_SUPPLIED MATERIAL:_

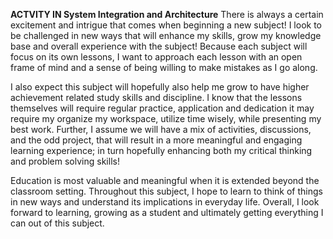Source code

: **ACTVITY IN System Integration and Architecture**
There is always a certain excitement and intrigue that comes when beginning a new subject! I look to be challenged in new ways that will enhance my skills, grow my knowledge base and overall experience with the subject! Because each subject will focus on its own lessons, I want to approach each lesson with an open frame of mind and a sense of being willing to make mistakes as I go along.

I also expect this subject will hopefully also help me grow to have higher achievement related study skills and discipline. I know that the lessons themselves will require regular practice, application and dedication it may require my organize my workspace, utilize time wisely, while presenting my best work. Further, I assume we will have a mix of activities, discussions, and the odd project, that will result in a more meaningful and engaging learning experience; in turn hopefully enhancing both my critical thinking and problem solving skills!

Education is most valuable and meaningful when it is extended beyond the classroom setting. Throughout this subject, I hope to learn to think of things in new ways and understand its implications in everyday life. Overall, I look forward to learning, growing as a student and ultimately getting everything I can out of this subject.
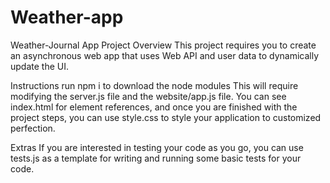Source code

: # Weather-app
Weather-Journal App Project
Overview
This project requires you to create an asynchronous web app that uses Web API and user data to dynamically update the UI.

Instructions
run npm i to download the node modules This will require modifying the server.js file and the website/app.js file. You can see index.html for element references, and once you are finished with the project steps, you can use style.css to style your application to customized perfection.

Extras
If you are interested in testing your code as you go, you can use tests.js as a template for writing and running some basic tests for your code.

_TASK GOAL:_ Each record above must be returned exactly as written, with its pictures omitted.

_TASK OUTPUT:_
Source code

: **ACTVITY IN System Integration and Architecture**
There is always a certain excitement and intrigue that comes when beginning a new subject! I look to be challenged in new ways that will enhance my skills, grow my knowledge base and overall experience with the subject! Because each subject will focus on its own lessons, I want to approach each lesson with an open frame of mind and a sense of being willing to make mistakes as I go along.

I also expect this subject will hopefully also help me grow to have higher achievement related study skills and discipline. I know that the lessons themselves will require regular practice, application and dedication it may require my organize my workspace, utilize time wisely, while presenting my best work. Further, I assume we will have a mix of activities, discussions, and the odd project, that will result in a more meaningful and engaging learning experience; in turn hopefully enhancing both my critical thinking and problem solving skills!

Education is most valuable and meaningful when it is extended beyond the classroom setting. Throughout this subject, I hope to learn to think of things in new ways and understand its implications in everyday life. Overall, I look forward to learning, growing as a student and ultimately getting everything I can out of this subject.
Source code

: # Weather-app
Weather-Journal App Project
Overview
This project requires you to create an asynchronous web app that uses Web API and user data to dynamically update the UI.

Instructions
run npm i to download the node modules This will require modifying the server.js file and the website/app.js file. You can see index.html for element references, and once you are finished with the project steps, you can use style.css to style your application to customized perfection.

Extras
If you are interested in testing your code as you go, you can use tests.js as a template for writing and running some basic tests for your code.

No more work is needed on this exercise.